Document images with source code:
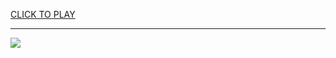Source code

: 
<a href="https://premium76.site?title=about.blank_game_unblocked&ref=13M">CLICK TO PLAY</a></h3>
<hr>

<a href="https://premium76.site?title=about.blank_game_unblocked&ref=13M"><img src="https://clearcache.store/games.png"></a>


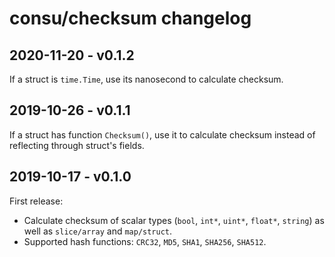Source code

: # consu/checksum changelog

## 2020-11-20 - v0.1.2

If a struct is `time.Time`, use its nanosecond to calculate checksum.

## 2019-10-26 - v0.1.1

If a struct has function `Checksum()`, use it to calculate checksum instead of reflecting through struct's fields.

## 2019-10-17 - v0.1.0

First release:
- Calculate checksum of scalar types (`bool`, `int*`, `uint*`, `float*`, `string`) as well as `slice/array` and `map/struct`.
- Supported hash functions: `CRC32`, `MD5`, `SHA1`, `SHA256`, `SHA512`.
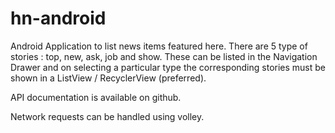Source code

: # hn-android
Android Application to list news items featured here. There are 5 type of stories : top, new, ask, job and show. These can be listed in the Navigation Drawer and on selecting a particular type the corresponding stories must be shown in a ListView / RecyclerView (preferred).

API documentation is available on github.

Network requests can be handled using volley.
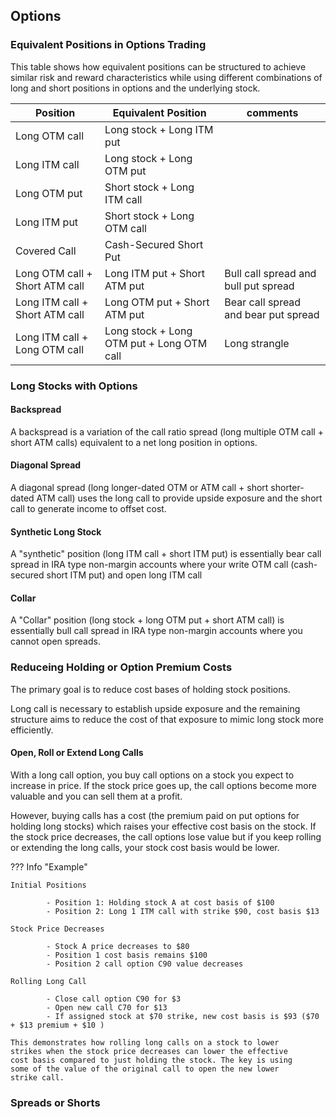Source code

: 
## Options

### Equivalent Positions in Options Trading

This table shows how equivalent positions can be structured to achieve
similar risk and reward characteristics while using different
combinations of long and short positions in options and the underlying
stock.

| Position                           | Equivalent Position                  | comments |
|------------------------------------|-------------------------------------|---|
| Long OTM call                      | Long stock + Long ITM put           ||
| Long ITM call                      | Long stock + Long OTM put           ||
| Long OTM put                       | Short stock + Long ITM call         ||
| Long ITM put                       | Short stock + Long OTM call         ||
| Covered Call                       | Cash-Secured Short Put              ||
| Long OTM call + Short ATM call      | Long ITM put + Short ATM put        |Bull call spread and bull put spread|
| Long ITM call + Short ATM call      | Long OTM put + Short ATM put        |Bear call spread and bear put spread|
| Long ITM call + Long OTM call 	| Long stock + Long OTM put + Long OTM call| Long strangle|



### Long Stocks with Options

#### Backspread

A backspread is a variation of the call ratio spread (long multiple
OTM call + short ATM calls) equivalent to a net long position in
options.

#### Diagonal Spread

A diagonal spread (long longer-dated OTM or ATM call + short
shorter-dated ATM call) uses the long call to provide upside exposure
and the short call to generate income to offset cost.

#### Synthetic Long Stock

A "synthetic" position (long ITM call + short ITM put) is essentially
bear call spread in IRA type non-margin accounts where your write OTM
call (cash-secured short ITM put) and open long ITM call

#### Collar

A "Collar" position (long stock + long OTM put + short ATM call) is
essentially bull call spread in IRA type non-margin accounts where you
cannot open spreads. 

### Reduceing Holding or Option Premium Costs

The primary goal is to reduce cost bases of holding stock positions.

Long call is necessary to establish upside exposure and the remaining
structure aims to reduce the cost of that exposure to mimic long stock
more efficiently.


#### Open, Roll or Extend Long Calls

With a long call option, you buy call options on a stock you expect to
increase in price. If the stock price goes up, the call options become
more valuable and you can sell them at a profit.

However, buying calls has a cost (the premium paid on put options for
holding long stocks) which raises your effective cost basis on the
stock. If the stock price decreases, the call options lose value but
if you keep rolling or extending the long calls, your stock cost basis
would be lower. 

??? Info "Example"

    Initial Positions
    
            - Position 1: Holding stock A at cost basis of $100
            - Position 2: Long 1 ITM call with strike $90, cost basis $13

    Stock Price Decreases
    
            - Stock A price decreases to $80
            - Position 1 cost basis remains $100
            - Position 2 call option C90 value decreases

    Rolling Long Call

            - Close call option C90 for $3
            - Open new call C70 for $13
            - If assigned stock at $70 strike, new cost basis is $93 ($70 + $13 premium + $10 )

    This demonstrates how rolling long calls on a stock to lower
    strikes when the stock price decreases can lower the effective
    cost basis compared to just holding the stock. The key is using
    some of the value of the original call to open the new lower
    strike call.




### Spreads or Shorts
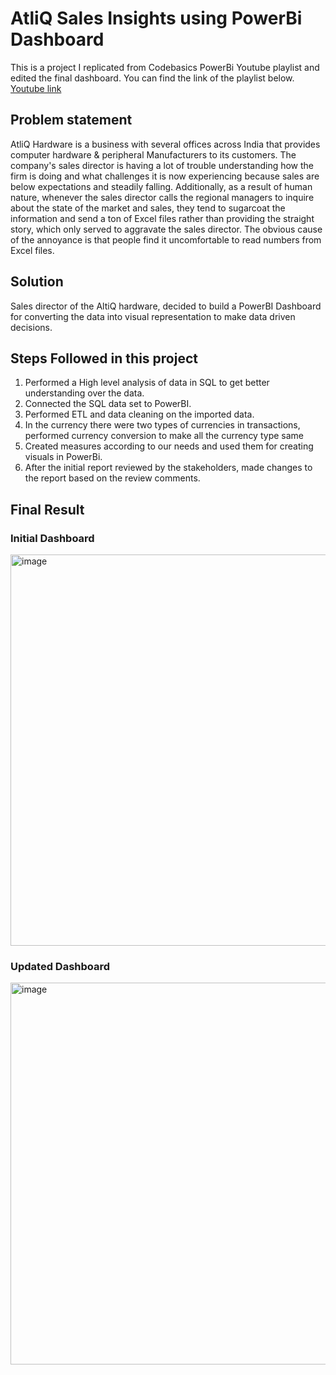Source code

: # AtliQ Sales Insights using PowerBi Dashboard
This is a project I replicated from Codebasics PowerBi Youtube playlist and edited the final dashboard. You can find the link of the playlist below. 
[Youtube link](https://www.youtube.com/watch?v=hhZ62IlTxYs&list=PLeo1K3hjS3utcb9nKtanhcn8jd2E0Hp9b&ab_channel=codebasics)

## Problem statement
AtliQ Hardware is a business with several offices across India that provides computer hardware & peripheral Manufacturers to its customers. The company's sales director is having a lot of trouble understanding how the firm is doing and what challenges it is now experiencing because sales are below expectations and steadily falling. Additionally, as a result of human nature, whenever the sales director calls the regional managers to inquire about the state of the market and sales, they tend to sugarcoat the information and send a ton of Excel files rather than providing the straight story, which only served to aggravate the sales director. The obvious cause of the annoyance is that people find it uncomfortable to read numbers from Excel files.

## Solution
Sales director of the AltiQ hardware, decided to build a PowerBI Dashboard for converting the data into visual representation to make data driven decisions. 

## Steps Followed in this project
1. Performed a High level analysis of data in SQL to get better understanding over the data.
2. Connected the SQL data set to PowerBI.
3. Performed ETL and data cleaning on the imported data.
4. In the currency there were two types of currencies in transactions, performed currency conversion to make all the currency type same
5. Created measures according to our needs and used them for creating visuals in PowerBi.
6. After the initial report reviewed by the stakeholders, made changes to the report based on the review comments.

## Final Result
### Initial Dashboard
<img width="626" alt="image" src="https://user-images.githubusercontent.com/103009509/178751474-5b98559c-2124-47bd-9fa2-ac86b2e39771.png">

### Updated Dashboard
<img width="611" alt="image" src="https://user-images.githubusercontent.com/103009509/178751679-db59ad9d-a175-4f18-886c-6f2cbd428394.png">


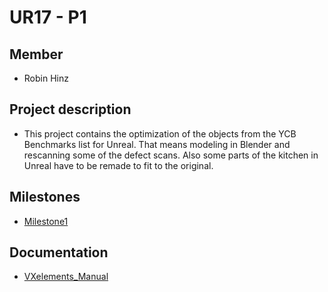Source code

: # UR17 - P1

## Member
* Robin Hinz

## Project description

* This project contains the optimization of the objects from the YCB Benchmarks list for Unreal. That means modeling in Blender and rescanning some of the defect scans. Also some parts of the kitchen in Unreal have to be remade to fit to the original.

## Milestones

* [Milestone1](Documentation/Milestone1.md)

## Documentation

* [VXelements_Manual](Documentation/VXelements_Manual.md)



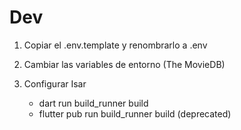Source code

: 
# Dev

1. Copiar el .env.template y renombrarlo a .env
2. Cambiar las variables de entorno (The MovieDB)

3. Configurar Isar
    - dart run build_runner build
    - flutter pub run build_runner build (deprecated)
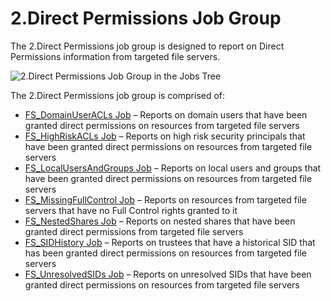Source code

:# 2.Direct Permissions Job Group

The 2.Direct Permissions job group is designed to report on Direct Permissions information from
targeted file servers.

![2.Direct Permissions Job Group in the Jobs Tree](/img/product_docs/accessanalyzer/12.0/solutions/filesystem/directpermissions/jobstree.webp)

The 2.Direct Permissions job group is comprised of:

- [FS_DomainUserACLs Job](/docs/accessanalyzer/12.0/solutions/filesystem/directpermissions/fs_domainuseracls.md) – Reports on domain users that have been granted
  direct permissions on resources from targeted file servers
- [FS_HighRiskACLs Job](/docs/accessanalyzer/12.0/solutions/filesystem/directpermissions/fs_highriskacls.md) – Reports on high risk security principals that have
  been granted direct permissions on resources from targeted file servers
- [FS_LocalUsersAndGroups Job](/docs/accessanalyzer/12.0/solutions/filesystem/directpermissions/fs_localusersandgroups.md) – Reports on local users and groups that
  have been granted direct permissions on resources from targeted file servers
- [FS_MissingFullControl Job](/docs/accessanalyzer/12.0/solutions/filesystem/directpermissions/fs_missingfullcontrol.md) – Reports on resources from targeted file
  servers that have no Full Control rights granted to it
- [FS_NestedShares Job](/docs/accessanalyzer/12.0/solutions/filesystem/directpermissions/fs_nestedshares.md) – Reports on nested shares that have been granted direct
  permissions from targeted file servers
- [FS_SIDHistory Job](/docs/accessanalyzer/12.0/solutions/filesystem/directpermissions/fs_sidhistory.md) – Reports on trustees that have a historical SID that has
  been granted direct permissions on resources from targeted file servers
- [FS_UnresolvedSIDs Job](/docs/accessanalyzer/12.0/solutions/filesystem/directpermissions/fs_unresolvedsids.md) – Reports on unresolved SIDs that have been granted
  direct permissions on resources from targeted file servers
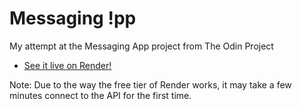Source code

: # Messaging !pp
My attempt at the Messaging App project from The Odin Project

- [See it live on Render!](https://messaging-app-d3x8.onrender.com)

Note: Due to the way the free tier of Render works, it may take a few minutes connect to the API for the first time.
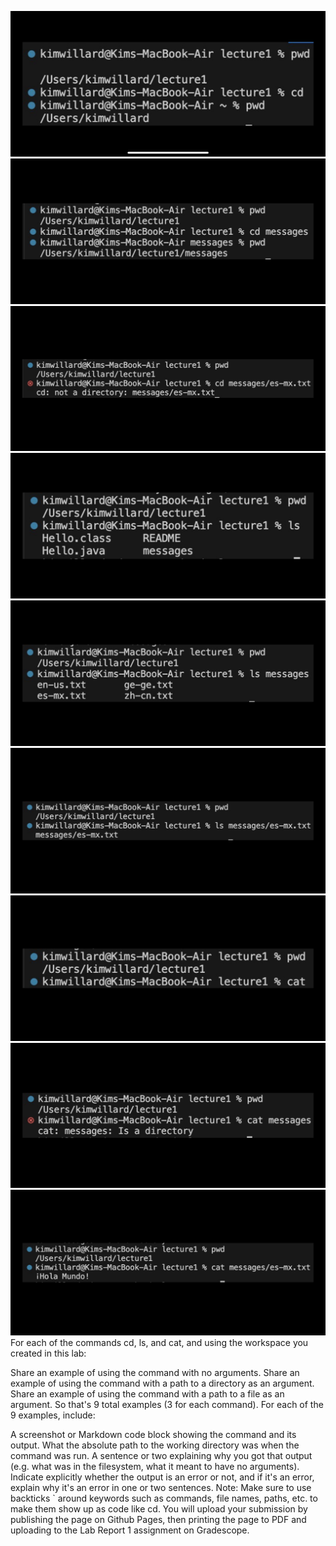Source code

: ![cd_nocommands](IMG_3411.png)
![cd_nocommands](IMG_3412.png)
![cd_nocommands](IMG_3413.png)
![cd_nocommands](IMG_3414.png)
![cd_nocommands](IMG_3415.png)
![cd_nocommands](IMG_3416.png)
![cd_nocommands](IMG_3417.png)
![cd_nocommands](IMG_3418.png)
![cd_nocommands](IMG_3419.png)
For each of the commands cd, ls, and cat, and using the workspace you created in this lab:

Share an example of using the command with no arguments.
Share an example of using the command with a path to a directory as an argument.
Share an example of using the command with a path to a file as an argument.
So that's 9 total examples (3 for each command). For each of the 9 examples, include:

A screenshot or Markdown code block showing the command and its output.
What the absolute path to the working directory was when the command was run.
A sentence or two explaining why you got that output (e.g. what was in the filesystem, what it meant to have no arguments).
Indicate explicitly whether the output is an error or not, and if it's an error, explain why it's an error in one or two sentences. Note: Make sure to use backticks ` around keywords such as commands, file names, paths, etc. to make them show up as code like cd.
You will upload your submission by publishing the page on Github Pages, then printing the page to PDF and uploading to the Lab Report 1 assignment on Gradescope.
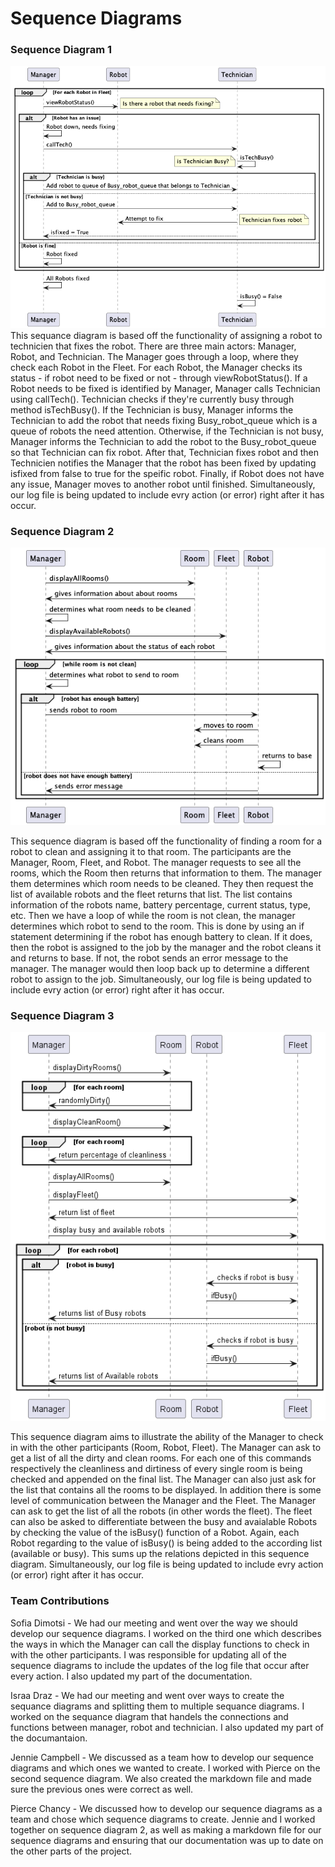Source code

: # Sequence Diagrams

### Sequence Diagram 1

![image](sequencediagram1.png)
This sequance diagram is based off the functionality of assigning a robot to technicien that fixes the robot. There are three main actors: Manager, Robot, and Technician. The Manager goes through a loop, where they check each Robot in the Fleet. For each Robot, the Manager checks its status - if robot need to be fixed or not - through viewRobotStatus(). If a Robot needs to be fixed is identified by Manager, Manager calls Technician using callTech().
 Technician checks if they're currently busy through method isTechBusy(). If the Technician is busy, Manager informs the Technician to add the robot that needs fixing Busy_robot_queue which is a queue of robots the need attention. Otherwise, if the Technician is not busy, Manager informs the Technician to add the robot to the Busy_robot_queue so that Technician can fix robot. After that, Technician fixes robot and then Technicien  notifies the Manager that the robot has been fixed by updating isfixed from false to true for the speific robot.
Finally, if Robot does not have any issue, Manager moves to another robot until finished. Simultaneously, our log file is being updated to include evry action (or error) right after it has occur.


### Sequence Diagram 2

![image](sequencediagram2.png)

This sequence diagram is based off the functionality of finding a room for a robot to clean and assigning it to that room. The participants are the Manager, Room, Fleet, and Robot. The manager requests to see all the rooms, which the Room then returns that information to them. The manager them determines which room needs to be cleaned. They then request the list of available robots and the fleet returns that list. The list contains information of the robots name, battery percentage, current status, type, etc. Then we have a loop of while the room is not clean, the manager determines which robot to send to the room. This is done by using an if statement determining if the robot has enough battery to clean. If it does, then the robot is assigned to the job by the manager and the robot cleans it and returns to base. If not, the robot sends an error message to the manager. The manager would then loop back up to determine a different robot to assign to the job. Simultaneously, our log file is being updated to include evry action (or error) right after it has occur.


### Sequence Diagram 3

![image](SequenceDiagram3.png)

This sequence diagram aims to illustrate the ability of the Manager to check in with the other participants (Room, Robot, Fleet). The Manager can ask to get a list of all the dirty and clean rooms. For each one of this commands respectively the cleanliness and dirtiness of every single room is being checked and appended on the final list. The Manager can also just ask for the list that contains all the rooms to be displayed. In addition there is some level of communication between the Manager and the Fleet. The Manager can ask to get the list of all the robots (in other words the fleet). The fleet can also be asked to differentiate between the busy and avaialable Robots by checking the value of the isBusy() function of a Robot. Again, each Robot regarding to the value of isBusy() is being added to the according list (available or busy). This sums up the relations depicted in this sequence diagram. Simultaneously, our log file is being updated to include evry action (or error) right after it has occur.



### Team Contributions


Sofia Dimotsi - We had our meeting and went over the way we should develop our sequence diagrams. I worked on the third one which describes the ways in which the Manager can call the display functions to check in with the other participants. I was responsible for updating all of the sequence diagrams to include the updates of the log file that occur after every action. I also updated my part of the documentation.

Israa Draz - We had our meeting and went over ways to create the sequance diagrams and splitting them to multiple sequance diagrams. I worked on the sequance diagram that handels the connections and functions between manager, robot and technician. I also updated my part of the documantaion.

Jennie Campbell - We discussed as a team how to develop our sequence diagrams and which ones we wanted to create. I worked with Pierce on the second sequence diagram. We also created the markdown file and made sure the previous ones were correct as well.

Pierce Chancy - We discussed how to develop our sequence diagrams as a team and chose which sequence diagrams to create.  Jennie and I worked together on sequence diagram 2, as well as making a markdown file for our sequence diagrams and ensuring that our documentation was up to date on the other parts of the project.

- [Task instructions] From the records above, copy every line that holds the word "Youtube".

- [Solution to the exercise]
This is a project I replicated from Codebasics PowerBi Youtube playlist and edited the final dashboard. You can find the link of the playlist below. 
[Youtube link](https://www.youtube.com/watch?v=hhZ62IlTxYs&list=PLeo1K3hjS3utcb9nKtanhcn8jd2E0Hp9b&ab_channel=codebasics)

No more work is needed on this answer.